* PROBLEM DESCRIPTION
What follows is a listing; repeat exactly, and only, its lines from the one holding "for young people." through the last, leaving any pictures out.
# # # # # # #
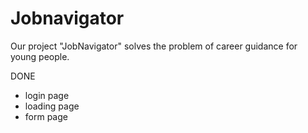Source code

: # Jobnavigator

Our project "JobNavigator" solves the problem of career guidance for young people.

DONE

- login page
- loading page
- form page
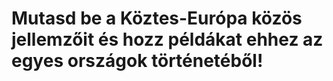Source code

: # Mutasd be a Köztes-Európa közös jellemzőit és hozz példákat ehhez az egyes országok történetéből!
# # # # # # #
* RESULT FOR THIS EXERCISE
Our project "JobNavigator" solves the problem of career guidance for young people.

DONE

- login page
- loading page
- form page
Source code

: # Mutasd be a Köztes-Európa közös jellemzőit és hozz példákat ehhez az egyes országok történetéből!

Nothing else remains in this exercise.